Sales prices of new homes chart
Source: Survey of Construction, U.S. Census Bureau
Mortgage lending discrimination is illegal. If you think you've been discriminated against based on race, religion, sex, marital status, use of public assistance, national origin, disability, or age, there are steps you can take. One such step is to file a report to the Consumer Financial Protection Bureau or with the U.S. Department of Housing and Urban Development (HUD).4
2. Real Estate Investment Groups (REIGs)
Real estate investment groups (REIGs) are ideal for people who want to own rental real estate without the hassles of running it. Investing in REIGs requires a capital cushion and access to financing.
REIGs are like small mutual funds that invest in rental properties.5 In a typical real estate investment group, a company buys or builds a set of apartment blocks or condos, then allows investors to purchase them through the company, thereby joining the group.
A single investor can own one or multiple units of self-contained living space, but the company operating the investment group collectively manages all of the units, handling maintenance, advertising vacancies, and interviewing tenants. In exchange for conducting these management tasks, the company takes a percentage of the monthly rent.
A standard real estate investment group lease is in the investor’s name, and all of the units pool a portion of the rent to guard against occasional vacancies. To this end, you'll receive some income even if your unit is empty. As long as the vacancy rate for the pooled units doesn’t spike too high, there should be enough to cover costs.
Pros
More hands-off than owning rentals
Provides income and appreciation
Cons
Vacancy risks
Fees similar to those associated with mutual funds
Susceptible to unscrupulous managers
3. House Flipping
House flipping is for people with significant experience in real estate valuation, marketing, and renovation. House flipping requires capital and the ability to do, or oversee, repairs as needed.
This is the proverbial "wild side" of real estate investing. Just as day trading is different from buy-and-hold investors, real estate flippers are distinct from buy-and-rent landlords. Case in point—real estate flippers often look to profitably sell the undervalued properties they buy in less than six months.
Pure property flippers often don't invest in improving properties. Therefore, the investment must already have the intrinsic value needed to turn a profit without any alterations, or they'll eliminate the property from contention.
Flippers who are unable to swiftly unload a property may find themselves in trouble because they typically don’t keep enough uncommitted cash on hand to pay the mortgage on a property over the long term. This can lead to continued, snowballing losses.
There is another kind of flipper who makes money by buying reasonably priced properties and adding value by renovating them. This can be a longer-term investment, wherein investors can only afford to take on one or two properties at a time.
Pros
Ties up capital for a shorter time period
Can offer quick returns
Cons
Requires a deeper market knowledge
Hot markets cooling unexpectedly
4. Real Estate Investment Trusts (REITs)
A real estate investment trust (REIT) is best for investors who want portfolio exposure to real estate without a traditional real estate transaction.
A REIT is created when a corporation (or trust) uses investors’ money to purchase and operate income properties.
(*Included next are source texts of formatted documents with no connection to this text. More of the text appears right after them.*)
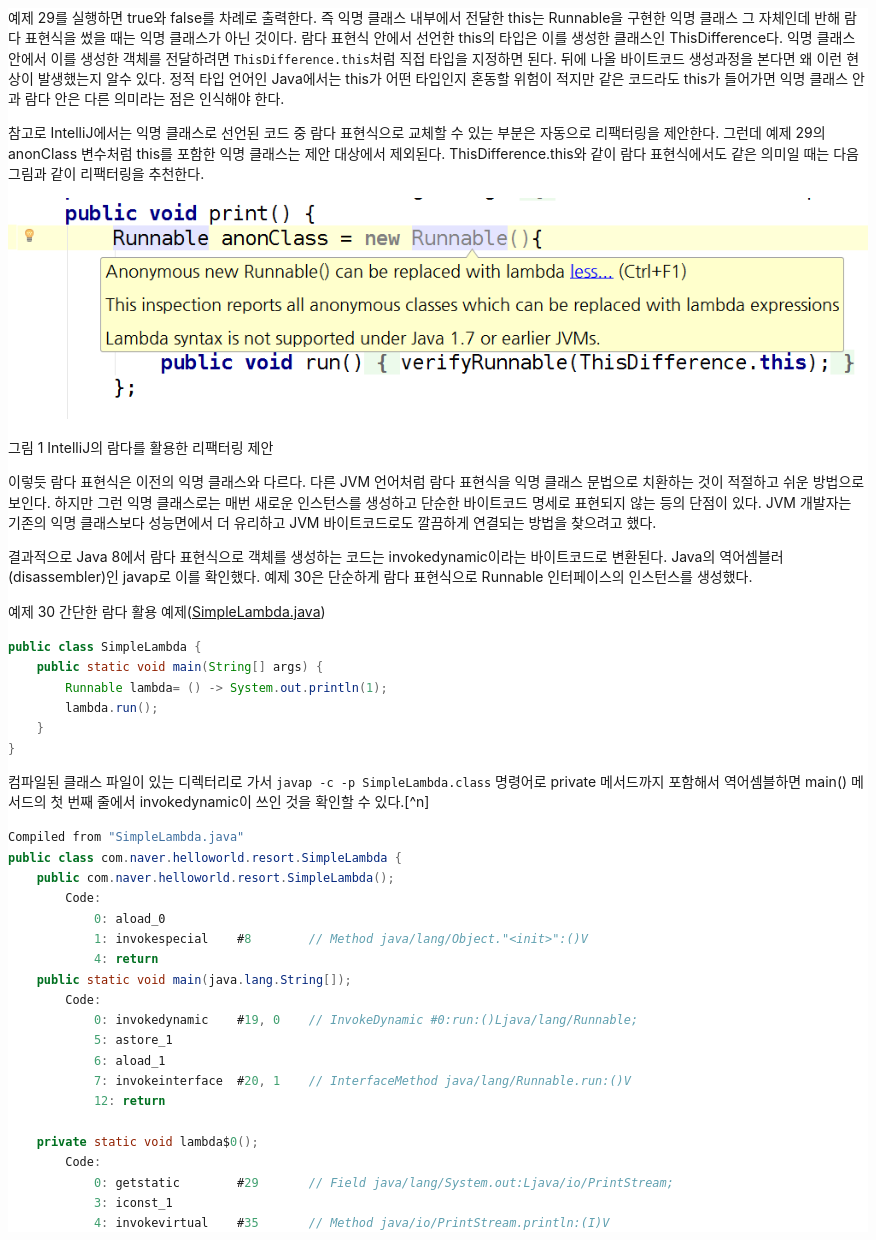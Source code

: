 예제 29를 실행하면 true와 false를 차례로 출력한다. 즉 익명 클래스 내부에서 전달한 this는 Runnable을 구현한 익명 클래스 그 자체인데 반해 람다 표현식을 썼을 때는 익명 클래스가 아닌 것이다. 람다 표현식 안에서 선언한 this의 타입은 이를 생성한 클래스인 ThisDifference다. 익명 클래스 안에서 이를 생성한 객체를 전달하려면 `ThisDifference.this`처럼 직접 타입을 지정하면 된다. 뒤에 나올 바이트코드 생성과정을 본다면 왜 이런 현상이 발생했는지 알수 있다. 정적 타입 언어인 Java에서는 this가 어떤 타입인지 혼동할 위험이 적지만 같은 코드라도 this가 들어가면 익명 클래스 안과 람다 안은 다른 의미라는 점은 인식해야 한다.

참고로 IntelliJ에서는 익명 클래스로 선언된 코드 중 람다 표현식으로 교체할 수 있는 부분은 자동으로 리팩터링을 제안한다. 그런데 예제 29의 anonClass 변수처럼 this를 포함한 익명 클래스는 제안 대상에서 제외된다. ThisDifference.this와 같이 람다 표현식에서도 같은 의미일 때는 다음 그림과 같이 리팩터링을 추천한다.



![그림 1 IntelliJ의 람다를 활용한 리팩터링 제안](images/helloworld-201509-Java8-figure1.png)

<span class="caption">그림 1 IntelliJ의 람다를 활용한 리팩터링 제안</span>

이렇듯 람다 표현식은 이전의 익명 클래스와 다르다. 다른 JVM 언어처럼 람다 표현식을 익명 클래스 문법으로 치환하는 것이 적절하고 쉬운 방법으로 보인다. 하지만 그런 익명 클래스로는 매번 새로운 인스턴스를 생성하고 단순한 바이트코드 명세로 표현되지 않는 등의 단점이 있다. JVM 개발자는 기존의 익명 클래스보다 성능면에서 더 유리하고 JVM 바이트코드로도 깔끔하게 연결되는 방법을 찾으려고 했다.

결과적으로 Java 8에서 람다 표현식으로 객체를 생성하는 코드는 invokedynamic이라는 바이트코드로 변환된다. Java의 역어셈블러(disassembler)인 javap로 이를 확인했다. 예제 30은 단순하게 람다 표현식으로 Runnable 인터페이스의 인스턴스를 생성했다.

<span class="caption">예제 30 간단한 람다 활용 예제([SimpleLambda.java](https://github.com/benelog/lambda-resort/blob/master/src/main/java/com/naver/helloworld/basiclambda/SimpleLambda.java))</span>

```java
public class SimpleLambda {
    public static void main(String[] args) {
        Runnable lambda= () -> System.out.println(1);
        lambda.run();
    }
}
```

컴파일된 클래스 파일이 있는 디렉터리로 가서 `javap -c -p SimpleLambda.class` 명령어로 private 메서드까지 포함해서 역어셈블하면 main() 메서드의 첫 번째 줄에서 invokedynamic이 쓰인 것을 확인할 수 있다.[^n]

```java
Compiled from "SimpleLambda.java"
public class com.naver.helloworld.resort.SimpleLambda {
    public com.naver.helloworld.resort.SimpleLambda();
        Code:
            0: aload_0
            1: invokespecial    #8        // Method java/lang/Object."<init>":()V
            4: return
    public static void main(java.lang.String[]);
        Code:
            0: invokedynamic    #19, 0    // InvokeDynamic #0:run:()Ljava/lang/Runnable;
            5: astore_1
            6: aload_1
            7: invokeinterface  #20, 1    // InterfaceMethod java/lang/Runnable.run:()V
            12: return

    private static void lambda$0();
        Code:
            0: getstatic        #29       // Field java/lang/System.out:Ljava/io/PrintStream;
            3: iconst_1
            4: invokevirtual    #35       // Method java/io/PrintStream.println:(I)V
```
REITs are bought and sold on the major exchanges, like any other stock.6
A corporation must payout 90% of its taxable profits in the form of dividends in order to maintain its REIT status. By doing this, REITs avoid paying corporate income tax, whereas a regular company would be taxed on its profits and then have to decide whether or not to distribute its after-tax profits as dividends.7
Like regular dividend-paying stocks, REITs are a solid investment for stock market investors who desire regular income. In comparison to the aforementioned types of real estate investment, REITs afford investors entry into nonresidential investments, such as malls or office buildings, that are generally not feasible for individual investors to purchase directly.
More importantly, REITs are highly liquid because they are exchange-traded trusts. In other words, you won’t need a real estate agent and a title transfer to help you cash out your investment. In practice, REITs are a more formalized version of a real estate investment group.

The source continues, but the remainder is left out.